Solo per redimermi dai paragoni scontati con Andrea Camilleri, si può dire senza rivelare nulla del finale a sorpresa che il suo romanzo è un omaggio a Luigi Pirandello e al Fu Mattia Pascal?
«Pirandello, Sciascia, lo stesso Camilleri fanno tutti parte del mio retroterra letterario. Quello che tu hai letto, soprattutto da ragazzo, compare sempre in ciò che poi scrivi. Proprio all’inizio ho usato una citazione di Luigi Pirandello perché, appena finito il libro, mi sono resa conto come potesse esserci qualcosa che era affiorata dal Fu Mattia Pascal. Questa cosa l’ho pensata, immaginata. Poi, me l’ha detta qualcun altro come lei adesso».
«Quest’indagine tra Interpol, videochiamate, americani, cubani gli dava la sensazione di essere in un mondo nuovo. Altro che Mobile di Catania!». Scusi se approfitto delle sue parole per chiederle: “La salita dei saponari” rappresenta nella serie di Vanina Guarrasi un salto di qualità rispetto ai due precedenti romanzi?
«Sicuramente mi piaceva rompere la continuità con gli altri due romanzi, pur rimanendo alla Mobile di Catania che è il mondo di Vanina. A parte l’indagine internazionale, che implica quanto è scritto in quella frase, in questo libro si divaga moltissimo facendo salti in luoghi anche molto lontani. Contemporaneamente, ho inserito un’altra cosa che nei precedenti libri era presente solo di striscio».
Cioè?
«Il suo passato palermitano. Adesso, diventa molto più ingombrante e si vede sin dalle prime pagine perché lei si precipita a fare di corsa quello che mai si sarebbe immaginata sino a due settimane prima, quando si svolge La logica della lampara. Vanina, infatti, torna a Palermo per infilarsi in una caccia al latitante in cui la persona da prendere è l’ultimo sopravvissuto degli assassini di suo padre. Vero è che tornerà il più presto possibile a Catania ma la presenza palermitana, ripeto, è molto più ingombrante. Anche questo rappresenta un cambio di passo rispetto ai due precedenti libri».
Parentesi palermitane a parte, sullo sfondo delle sue narrazioni spicca sempre e comunque Nostra Signora l’Etna. “A muntagna” dovrebbe far paura, eppure è straordinariamente amata da catanesi e “conterroni” limitrofi. Elogio della follia?
«In realtà, un poco di pazzia c’è. Io non sono catanese, mi sono trasferita qui a 18 anni ma ho subito vissuto questa città da catanese. In linea teorica, considerato che ancora pochi secoli fa l’Etna ha seppellito di magma gran parte del territorio (l’eruzione del 1669 devastò decine di centri abitati, raggiunse il capoluogo e si fermò in mare, ndr), ci sarebbe da avere paura. Questa sensazione, però, non l’ho mai percepita. Anzi, a vederla, sembra quasi che stia vegliando sulla città».

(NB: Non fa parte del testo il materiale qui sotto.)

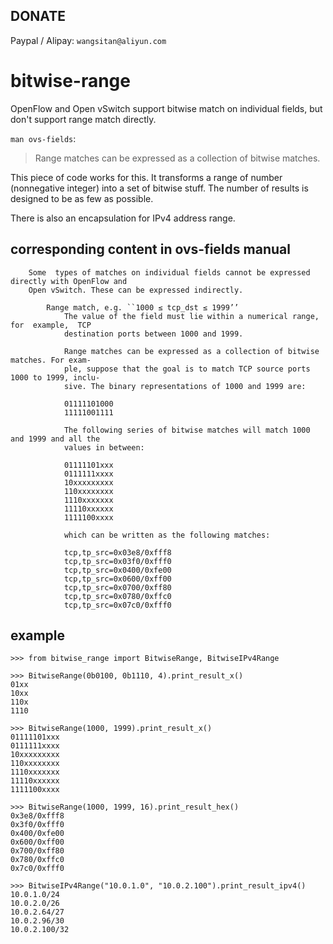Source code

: ## DONATE

Paypal / Alipay: `wangsitan@aliyun.com`

# bitwise-range

OpenFlow and Open vSwitch support bitwise match on individual fields, but don't support range match directly.

`man ovs-fields`:  
> Range matches can be expressed as a collection of bitwise matches.

This piece of code works for this. It transforms a range of number (nonnegative integer) into a set of bitwise stuff. The number of results is designed to be as few as possible.

There is also an encapsulation for IPv4 address range.



## corresponding content in ovs-fields manual

```
    Some  types of matches on individual fields cannot be expressed directly with OpenFlow and
    Open vSwitch. These can be expressed indirectly.

        Range match, e.g. ``1000 ≤ tcp_dst ≤ 1999’’
            The value of the field must lie within a numerical range, for  example,  TCP
            destination ports between 1000 and 1999.

            Range matches can be expressed as a collection of bitwise matches. For exam‐
            ple, suppose that the goal is to match TCP source ports 1000 to 1999, inclu‐
            sive. The binary representations of 1000 and 1999 are:

            01111101000
            11111001111

            The following series of bitwise matches will match 1000 and 1999 and all the
            values in between:

            01111101xxx
            0111111xxxx
            10xxxxxxxxx
            110xxxxxxxx
            1110xxxxxxx
            11110xxxxxx
            1111100xxxx

            which can be written as the following matches:

            tcp,tp_src=0x03e8/0xfff8
            tcp,tp_src=0x03f0/0xfff0
            tcp,tp_src=0x0400/0xfe00
            tcp,tp_src=0x0600/0xff00
            tcp,tp_src=0x0700/0xff80
            tcp,tp_src=0x0780/0xffc0
            tcp,tp_src=0x07c0/0xfff0
```



## example

```
>>> from bitwise_range import BitwiseRange, BitwiseIPv4Range

>>> BitwiseRange(0b0100, 0b1110, 4).print_result_x()
01xx
10xx
110x
1110

>>> BitwiseRange(1000, 1999).print_result_x()
01111101xxx
0111111xxxx
10xxxxxxxxx
110xxxxxxxx
1110xxxxxxx
11110xxxxxx
1111100xxxx

>>> BitwiseRange(1000, 1999, 16).print_result_hex()
0x3e8/0xfff8
0x3f0/0xfff0
0x400/0xfe00
0x600/0xff00
0x700/0xff80
0x780/0xffc0
0x7c0/0xfff0

>>> BitwiseIPv4Range("10.0.1.0", "10.0.2.100").print_result_ipv4()
10.0.1.0/24
10.0.2.0/26
10.0.2.64/27
10.0.2.96/30
10.0.2.100/32
```


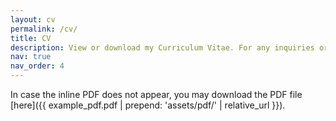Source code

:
```yaml
---
layout: cv
permalink: /cv/
title: CV
description: View or download my Curriculum Vitae. For any inquiries or questions please do not hesitate to contact me.
nav: true
nav_order: 4
---
```

In case the inline PDF does not appear, you may download the PDF file [here]({{ example_pdf.pdf | prepend: 'assets/pdf/' | relative_url }}).
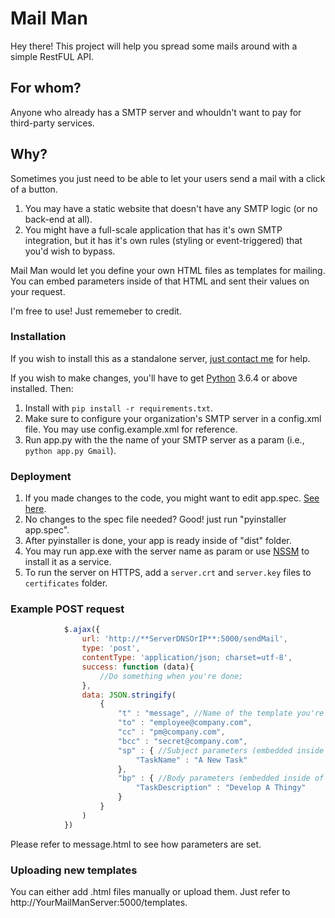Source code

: # Mail Man

Hey there!
This project will help you spread some mails around with a simple RestFUL API.

## For whom?
Anyone who already has a SMTP server and whouldn't want to pay for third-party services.

## Why?

Sometimes you just need to be able to let your users send a mail with a click of a button.

1. You may have a static website that doesn't have any SMTP logic (or no back-end at all).
2. You might have a full-scale application that has it's own SMTP integration, but it has it's own rules (styling or event-triggered) that you'd wish to bypass.

Mail Man would let you define your own HTML files as templates for mailing. You can embed parameters inside of that HTML and sent their values on your request.

I'm free to use! Just rememeber to credit.

### 


### Installation
If you wish to install this as a standalone server, [just contact me](mailto:admin@noamyg.com) for help.

If you wish to make changes, you'll have to get [Python](https://www.python.org/) 3.6.4 or above installed. Then:
1. Install with `pip install -r requirements.txt`.
2. Make sure to configure your organization's SMTP server in a config.xml file. You may use config.example.xml for reference.
3. Run app.py with the the name of your SMTP server as a param (i.e., `python app.py Gmail`).

### Deployment

1. If you made changes to the code, you might want to edit app.spec. [See here](https://pythonhosted.org/PyInstaller/spec-files.html).
2. No changes to the spec file needed? Good! just run "pyinstaller app.spec".
3. After pyinstaller is done, your app is ready inside of "dist" folder.
4. You may run app.exe with the server name as param or use [NSSM](https://nssm.cc/usage) to install it as a service.
5. To run the server on HTTPS, add a `server.crt` and `server.key` files to `certificates` folder.


### Example POST request

```javascript
            $.ajax({
                url: 'http://**ServerDNSOrIP**:5000/sendMail',
                type: 'post',
                contentType: 'application/json; charset=utf-8',
                success: function (data){
                    //Do something when you're done;
                },
                data: JSON.stringify(
                    {
                        "t" : "message", //Name of the template you're using
                        "to" : "employee@company.com",
                        "cc" : "pm@company.com",
                        "bcc" : "secret@company.com",
                        "sp" : { //Subject parameters (embedded inside the HTML <subject> tag)
                            "TaskName" : "A New Task"
                        },
                        "bp" : { //Body parameters (embedded inside of the HTML body)
                            "TaskDescription" : "Develop A Thingy"
                        }
                    }
                )
            })
```

Please refer to message.html to see how parameters are set. 

### Uploading new templates
You can either add .html files manually or upload them. Just refer to http://YourMailManServer:5000/templates.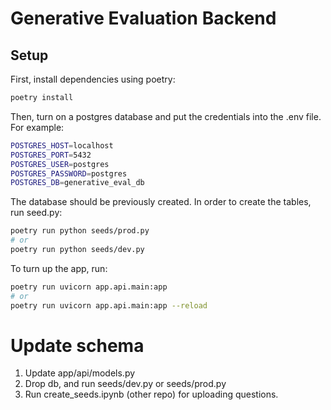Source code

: # Generative Evaluation Backend


## Setup

First, install dependencies using poetry:

```bash
poetry install
```

Then, turn on a postgres database and put the credentials into the .env file. For example:

```bash
POSTGRES_HOST=localhost
POSTGRES_PORT=5432
POSTGRES_USER=postgres
POSTGRES_PASSWORD=postgres
POSTGRES_DB=generative_eval_db
```

The database should be previously created. In order to create the tables, run seed.py:

```bash
poetry run python seeds/prod.py
# or 
poetry run python seeds/dev.py
```

To turn up the app, run:

```bash
poetry run uvicorn app.api.main:app
# or
poetry run uvicorn app.api.main:app --reload
```


# Update schema

1. Update app/api/models.py
2. Drop db, and run seeds/dev.py or seeds/prod.py
3. Run create_seeds.ipynb (other repo) for uploading questions.
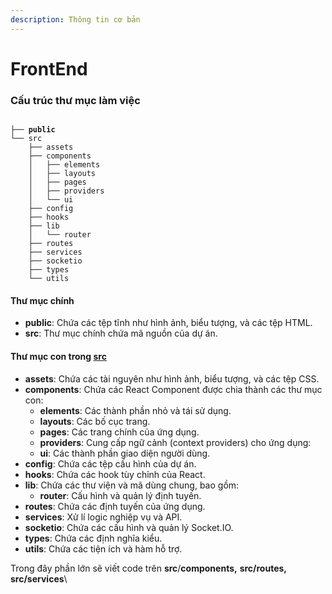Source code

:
 ```yaml
---
description: Thông tin cơ bản
---
```


# FrontEnd

### Cấu trúc thư mục làm việc

<pre><code>
<strong>├── public
</strong>└── src
    ├── assets
    ├── components
    │   ├── elements
    │   ├── layouts
    │   ├── pages
    │   ├── providers
    │   └── ui
    ├── config
    ├── hooks
    ├── lib
    │   └── router
    ├── routes
    ├── services
    ├── socketio
    ├── types
    └── utils
</code></pre>

#### Thư mục chính

* **public**: Chứa các tệp tĩnh như hình ảnh, biểu tượng, và các tệp HTML.
* **src**: Thư mục chính chứa mã nguồn của dự án.

#### Thư mục con trong [src](https://vscode-file/vscode-app/usr/share/code/resources/app/out/vs/code/electron-sandbox/workbench/workbench.html)

* **assets**: Chứa các tài nguyên như hình ảnh, biểu tượng, và các tệp CSS.
* **components**: Chứa các React Component được chia thành các thư mục con:
  * **elements**: Các thành phần nhỏ và tái sử dụng.
  * **layouts**: Các bố cục trang.
  * **pages**: Các trang chính của ứng dụng.
  * **providers**: Cung cấp ngữ cảnh (context providers) cho ứng dụng:
  * **ui**: Các thành phần giao diện người dùng.
* **config**: Chứa các tệp cấu hình của dự án.
* **hooks**: Chứa các hook tùy chỉnh của React.
* **lib**: Chứa các thư viện và mã dùng chung, bao gồm:
  * **router**: Cấu hình và quản lý định tuyến.
* **routes**: Chứa các định tuyến của ứng dụng.
* **services**: Xử lí logic nghiệp vụ và API.
* **socketio**: Chứa các cấu hình và quản lý Socket.IO.
* **types**: Chứa các định nghĩa kiểu.
* **utils**: Chứa các tiện ích và hàm hỗ trợ.

Trong đây phần lớn sẽ viết code trên **src**/**components,** **src/routes, src/services**\
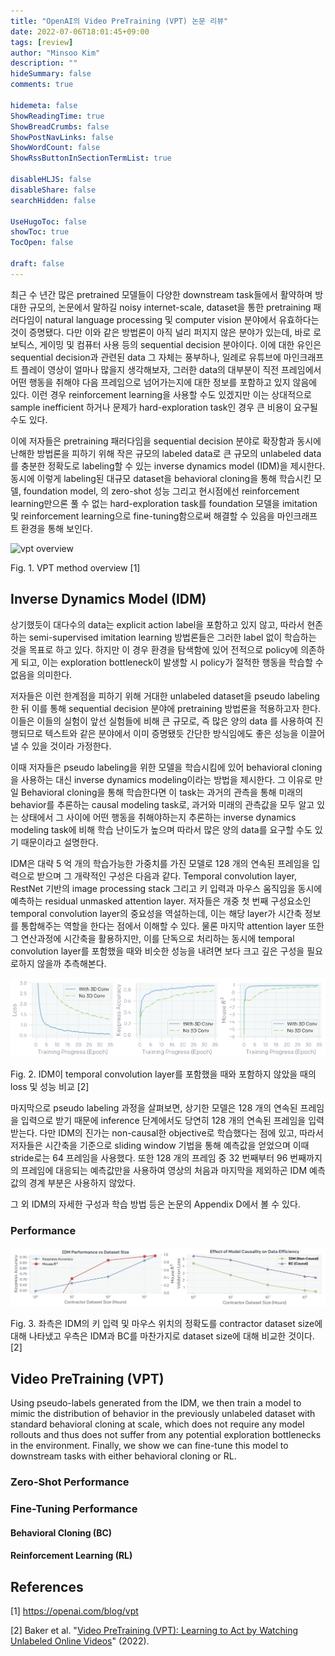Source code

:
 ```yaml
---
title: "OpenAI의 Video PreTraining (VPT) 논문 리뷰"
date: 2022-07-06T18:01:45+09:00
tags: [review]
author: "Minsoo Kim"
description: ""
hideSummary: false
comments: true

hidemeta: false
ShowReadingTime: true
ShowBreadCrumbs: false
ShowPostNavLinks: false
ShowWordCount: false
ShowRssButtonInSectionTermList: true

disableHLJS: false
disableShare: false
searchHidden: false

UseHugoToc: false
showToc: true
TocOpen: false

draft: false
---
```


최근 수 년간 많은 pretrained 모델들이 다양한 downstream task들에서 활약하며 방대한 규모의, 논문에서 말하길 noisy internet-scale, dataset을 통한 pretraining 패러다임이 natural language processing 및 computer vision 분야에서 유효하다는 것이 증명됐다. 다만 이와 같은 방법론이 아직 널리 퍼지지 않은 분야가 있는데, 바로 로보틱스, 게이밍 및 컴퓨터 사용 등의 sequential decision 분야이다. 이에 대한 유인은 sequential decision과 관련된 data 그 자체는 풍부하나, 일례로 유튜브에 마인크래프트 플레이 영상이 얼마나 많을지 생각해보자, 그러한 data의 대부분이 직전 프레임에서 어떤 행동을 취해야 다음 프레임으로 넘어가는지에 대한 정보를 포함하고 있지 않음에 있다. 이런 경우 reinforcement learning을 사용할 수도 있겠지만 이는 상대적으로 sample inefficient 하거나 문제가 hard-exploration task인 경우 큰 비용이 요구될 수도 있다.

이에 저자들은 pretraining 패러다임을 sequential decision 분야로 확장함과 동시에 난해한 방법론을 피하기 위해 작은 규모의 labeled data로 큰 규모의 unlabeled data를 충분한 정확도로 labeling할 수 있는 inverse dynamics model (IDM)을 제시한다. 동시에 이렇게 labeling된 대규모 dataset을 behavioral cloning을 통해 학습시킨 모델, foundation model, 의 zero-shot 성능 그리고 현시점에선 reinforcement learning만으론 풀 수 없는 hard-exploration task를 foundation 모델을 imitation 및 reinforcement learning으로 fine-tuning함으로써 해결할 수 있음을 마인크래프트 환경을 통해 보인다.



![vpt overview](https://cdn.openai.com/vpt/overview.svg)

Fig. 1. VPT method overview [1]



## Inverse Dynamics Model (IDM)

상기했듯이 대다수의 data는 explicit action label을 포함하고 있지 않고, 따라서 현존하는 semi-supervised imitation learning 방법론들은 그러한 label 없이 학습하는 것을 목표로 하고 있다. 하지만 이 경우 환경을 탐색함에 있어 전적으로 policy에 의존하게 되고, 이는 exploration bottleneck이 발생할 시 policy가 절적한 행동을 학습할 수 없음을 의미한다.

저자들은 이런 한계점을 피하기 위해 거대한 unlabeled dataset을 pseudo labeling한 뒤 이를 통해 sequential decision 분야에 pretraining 방법론을 적용하고자 한다. 이들은 이들의 실험이 앞선 실험들에 비해 큰 규모로, 즉 많은 양의 data 를 사용하여 진행되므로 텍스트와 같은 분야에서 이미 증명됐듯 간단한 방식임에도 좋은 성능을 이끌어낼 수 있을 것이라 가정한다.

이때 저자들은 pseudo labeling을 위한 모델을 학습시킴에 있어 behavioral cloning을 사용하는 대신 inverse dynamics modeling이라는 방법을 제시한다. 그 이유로 만일 Behavioral cloning을 통해 학습한다면 이 task는 과거의 관측을 통해 미래의 behavior를 추론하는 causal modeling task로, 과거와 미래의 관측값을 모두 알고 있는 상태에서 그 사이에 어떤 행동을 취해야하는지 추론하는 inverse dynamics modeling task에 비해 학습 난이도가 높으며 따라서 많은 양의 data를 요구할 수도 있기 때문이라고 설명한다.

IDM은 대략 5 억 개의 학습가능한 가중치를 가진 모델로 128 개의 연속된 프레임을 입력으로 받으며 그 개략적인 구성은 다음과 같다. Temporal convolution layer, RestNet 기반의 image processing stack 그리고 키 입력과 마우스 움직임을 동시에 예측하는 residual unmasked attention layer. 저자들은 개중 첫 번째 구성요소인 temporal convolution layer의 중요성을 역설하는데, 이는 해당 layer가 시간축 정보를 통합해주는 역할을 한다는 점에서 이해할 수 있다. 물론 마지막 attention layer 또한 그 연산과정에 시간축을 활용하지만, 이를 단독으로 처리하는 동시에 temporal convolution layer를 포함했을 때와 비슷한 성능을 내려면 보다 크고 깊은 구성을 필요로하지 않을까 추측해본다.



![idm effect of 3d conv](idm_effect_of_3d_conv.png)

Fig. 2. IDM이 temporal convolution layer를 포함했을 때와 포함하지 않았을 때의 loss 및 성능 비교 [2]



마지막으로 pseudo labeling 과정을 살펴보면, 상기한 모델은 128 개의 연속된 프레임을 입력으로 받기 때문에 inference 단계에서도 당연히 128 개의 연속된 프레임을 입력 받는다. 다만 IDM의 진가는 non-causal한 objective로 학습했다는 점에 있고, 따라서 저자들은 시간축을 기준으로 sliding window 기법을 통해 예측값을 얻었으며 이때 stride로는 64 프레임을 사용했다. 또한 128 개의 프레임 중 32 번째부터 96 번째까지의 프레임에 대응되는 예측값만을 사용하여 영상의 처음과 마지막을 제외하곤 IDM 예측값의 경계 부분은 사용하지 않았다.



그 외 IDM의 자세한 구성과 학습 방법 등은 논문의 Appendix D에서 볼 수 있다.



### Performance

![idm performance](idm_performance.png)

Fig. 3. 좌측은 IDM의 키 입력 및 마우스 위치의 정확도를 contractor dataset size에 대해 나타냈고 우측은 IDM과 BC를 마찬가지로 dataset size에 대해 비교한 것이다. [2]



## Video PreTraining (VPT)





Using pseudo-labels generated from the IDM, we then train a model to mimic the distribution of behavior in the previously unlabeled dataset with standard behavioral cloning at scale, which does not require any model rollouts and thus does not suffer from any potential exploration bottlenecks in the environment. Finally, we show we can fine-tune this model to downstream tasks with either behavioral cloning or RL.



### Zero-Shot Performance



### Fine-Tuning Performance



#### Behavioral Cloning (BC)



#### Reinforcement Learning (RL)



## References

[1] https://openai.com/blog/vpt

[2] Baker et al. "[Video PreTraining (VPT): Learning to Act by Watching Unlabeled Online Videos](https://arxiv.org/abs/2206.11795)" (2022).
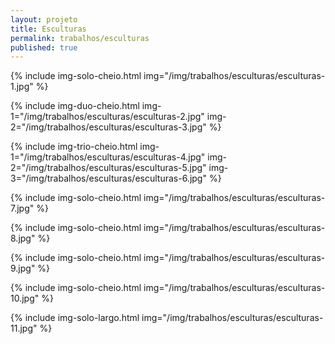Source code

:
```yaml
---
layout: projeto
title: Esculturas
permalink: trabalhos/esculturas
published: true
---
```


{% include img-solo-cheio.html
	img="/img/trabalhos/esculturas/esculturas-1.jpg" 
%}

{% include img-duo-cheio.html
	img-1="/img/trabalhos/esculturas/esculturas-2.jpg"
	img-2="/img/trabalhos/esculturas/esculturas-3.jpg"
%}

{% include img-trio-cheio.html
	img-1="/img/trabalhos/esculturas/esculturas-4.jpg"
	img-2="/img/trabalhos/esculturas/esculturas-5.jpg"
	img-3="/img/trabalhos/esculturas/esculturas-6.jpg"
%}

{% include img-solo-cheio.html
	img="/img/trabalhos/esculturas/esculturas-7.jpg" 
%}

{% include img-solo-cheio.html
	img="/img/trabalhos/esculturas/esculturas-8.jpg" 
%}

{% include img-solo-cheio.html
	img="/img/trabalhos/esculturas/esculturas-9.jpg"
%}

{% include img-solo-cheio.html
	img="/img/trabalhos/esculturas/esculturas-10.jpg"
%}

{% include img-solo-largo.html
	img="/img/trabalhos/esculturas/esculturas-11.jpg"
%}
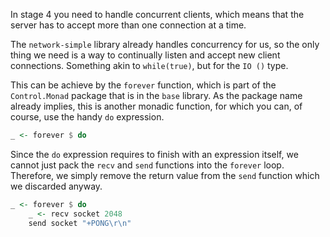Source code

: In stage 4 you need to handle concurrent clients, which means that the server has to accept more than one connection at a time.

The `network-simple` library already handles concurrency for us, so the only thing we need is a way to continually listen and accept new client connections.
Something akin to `while(true)`, but for the `IO ()` type.

This can be achieve by the `forever` function, which is part of the `Control.Monad` package that is in the `base` library.
As the package name already implies, this is another monadic function, for which you can, of course, use the handy `do` expression.

```haskell
_ <- forever $ do
```

Since the `do` expression requires to finish with an expression itself, we cannot just pack the `recv` and `send` functions into the `forever` loop.
Therefore, we simply remove the return value from the `send` function which we discarded anyway.

```haskell
_ <- forever $ do
    _ <- recv socket 2048
    send socket "+PONG\r\n"
```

Il mare, l’Etna … Ma anche certe infrastrutture come la Messina-Catania, «una delle più grandi vergogne che la rete autostradale siciliana – scrive lei nel libro – abbia la sfrontatezza di esibire». Paradossi di Trinacria?
«Tengo molto a non descrivere una Sicilia da cartolina. Mi piace raccontare quel che c’è di bello e sponsorizzare la mia Isola, ma non sono disposta a darne un’immagine non veritiera. Purtroppo la nostra Isola ha criticità abbastanza importanti. E non ho alcuna intenzione di fare finta che non le abbia. Come la Messina-Catania. Un’autostrada a pagamento, eppure in condizioni pietose. Sì, è una vergogna!».